Okay I'll get straight to the point I was using a script to set cookies containing a username which someone could easily log-in just buy changing the $_GET variable in the address bar.

Now I've realised this horrible flaw in my script i've decided to set the cookies inside of my login script:

<?php

include("/home/tracdoor/public_html/login/database.php");

$username=$_POST['username']; 
$password=$_POST['password']; 

$username = stripslashes($username);
$password = stripslashes($password);
$username = mysql_real_escape_string($username);
$password = mysql_real_escape_string($password);

$sql="SELECT * FROM users WHERE username='$username' and password='$password'";
$result=mysql_query($sql);

$count=mysql_num_rows($result);

if($count==1){
$inTwoMonths = 60 * 60 * 24 * 60 + time(); 
setcookie('iHomeLogin', $username, $inTwoMonths);
header('Location:http://sam.exofire.net/members.php');
}
else {
echo "Incorrect username or password<br><br>Username supplied: $username";
}

?>

For some reason my cookies arn't being set does anyone know why this is?

kakki

maybe you set your browser to reject cookies ???

NogDog

Could be an issue with doing the header() redirect. There are some user comments on the [man]setcookie[/man] page, mostly concerning issues where this is done on MS IIS.

tracdoor

I've tried removing the header(); but it still doesn't work. Can anyone see anything wrong with my script?

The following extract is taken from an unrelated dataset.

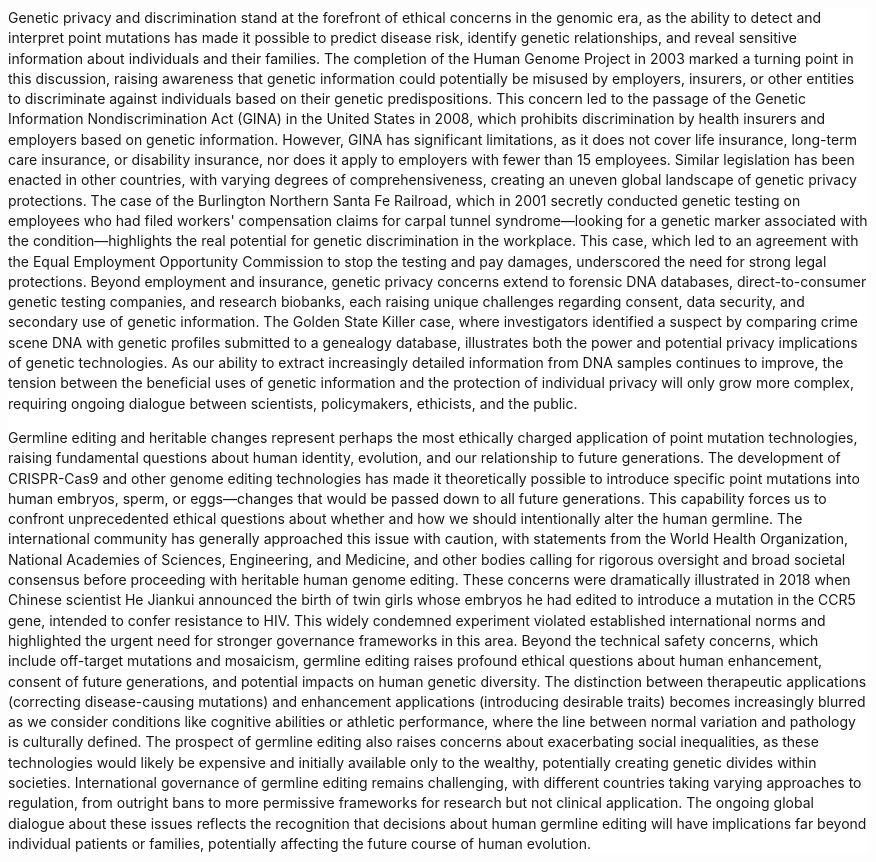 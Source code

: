 Genetic privacy and discrimination stand at the forefront of ethical concerns in the genomic era, as the ability to detect and interpret point mutations has made it possible to predict disease risk, identify genetic relationships, and reveal sensitive information about individuals and their families. The completion of the Human Genome Project in 2003 marked a turning point in this discussion, raising awareness that genetic information could potentially be misused by employers, insurers, or other entities to discriminate against individuals based on their genetic predispositions. This concern led to the passage of the Genetic Information Nondiscrimination Act (GINA) in the United States in 2008, which prohibits discrimination by health insurers and employers based on genetic information. However, GINA has significant limitations, as it does not cover life insurance, long-term care insurance, or disability insurance, nor does it apply to employers with fewer than 15 employees. Similar legislation has been enacted in other countries, with varying degrees of comprehensiveness, creating an uneven global landscape of genetic privacy protections. The case of the Burlington Northern Santa Fe Railroad, which in 2001 secretly conducted genetic testing on employees who had filed workers' compensation claims for carpal tunnel syndrome—looking for a genetic marker associated with the condition—highlights the real potential for genetic discrimination in the workplace. This case, which led to an agreement with the Equal Employment Opportunity Commission to stop the testing and pay damages, underscored the need for strong legal protections. Beyond employment and insurance, genetic privacy concerns extend to forensic DNA databases, direct-to-consumer genetic testing companies, and research biobanks, each raising unique challenges regarding consent, data security, and secondary use of genetic information. The Golden State Killer case, where investigators identified a suspect by comparing crime scene DNA with genetic profiles submitted to a genealogy database, illustrates both the power and potential privacy implications of genetic technologies. As our ability to extract increasingly detailed information from DNA samples continues to improve, the tension between the beneficial uses of genetic information and the protection of individual privacy will only grow more complex, requiring ongoing dialogue between scientists, policymakers, ethicists, and the public.

Germline editing and heritable changes represent perhaps the most ethically charged application of point mutation technologies, raising fundamental questions about human identity, evolution, and our relationship to future generations. The development of CRISPR-Cas9 and other genome editing technologies has made it theoretically possible to introduce specific point mutations into human embryos, sperm, or eggs—changes that would be passed down to all future generations. This capability forces us to confront unprecedented ethical questions about whether and how we should intentionally alter the human germline. The international community has generally approached this issue with caution, with statements from the World Health Organization, National Academies of Sciences, Engineering, and Medicine, and other bodies calling for rigorous oversight and broad societal consensus before proceeding with heritable human genome editing. These concerns were dramatically illustrated in 2018 when Chinese scientist He Jiankui announced the birth of twin girls whose embryos he had edited to introduce a mutation in the CCR5 gene, intended to confer resistance to HIV. This widely condemned experiment violated established international norms and highlighted the urgent need for stronger governance frameworks in this area. Beyond the technical safety concerns, which include off-target mutations and mosaicism, germline editing raises profound ethical questions about human enhancement, consent of future generations, and potential impacts on human genetic diversity. The distinction between therapeutic applications (correcting disease-causing mutations) and enhancement applications (introducing desirable traits) becomes increasingly blurred as we consider conditions like cognitive abilities or athletic performance, where the line between normal variation and pathology is culturally defined. The prospect of germline editing also raises concerns about exacerbating social inequalities, as these technologies would likely be expensive and initially available only to the wealthy, potentially creating genetic divides within societies. International governance of germline editing remains challenging, with different countries taking varying approaches to regulation, from outright bans to more permissive frameworks for research but not clinical application. The ongoing global dialogue about these issues reflects the recognition that decisions about human germline editing will have implications far beyond individual patients or families, potentially affecting the future course of human evolution.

This is really annoying me now!

And my browser does accept cookies, I've tried in FF and IE.

NogDog

How are you verifying that the cookies are not set. Are you looking in the actual cookie cache (or whatever it's called) on the browser side, or something in another PHP script? If so, could it be an issue in that 2nd script?
Do you have all error reporting enabled and displayed (or if not displayed are you checking the error logs)?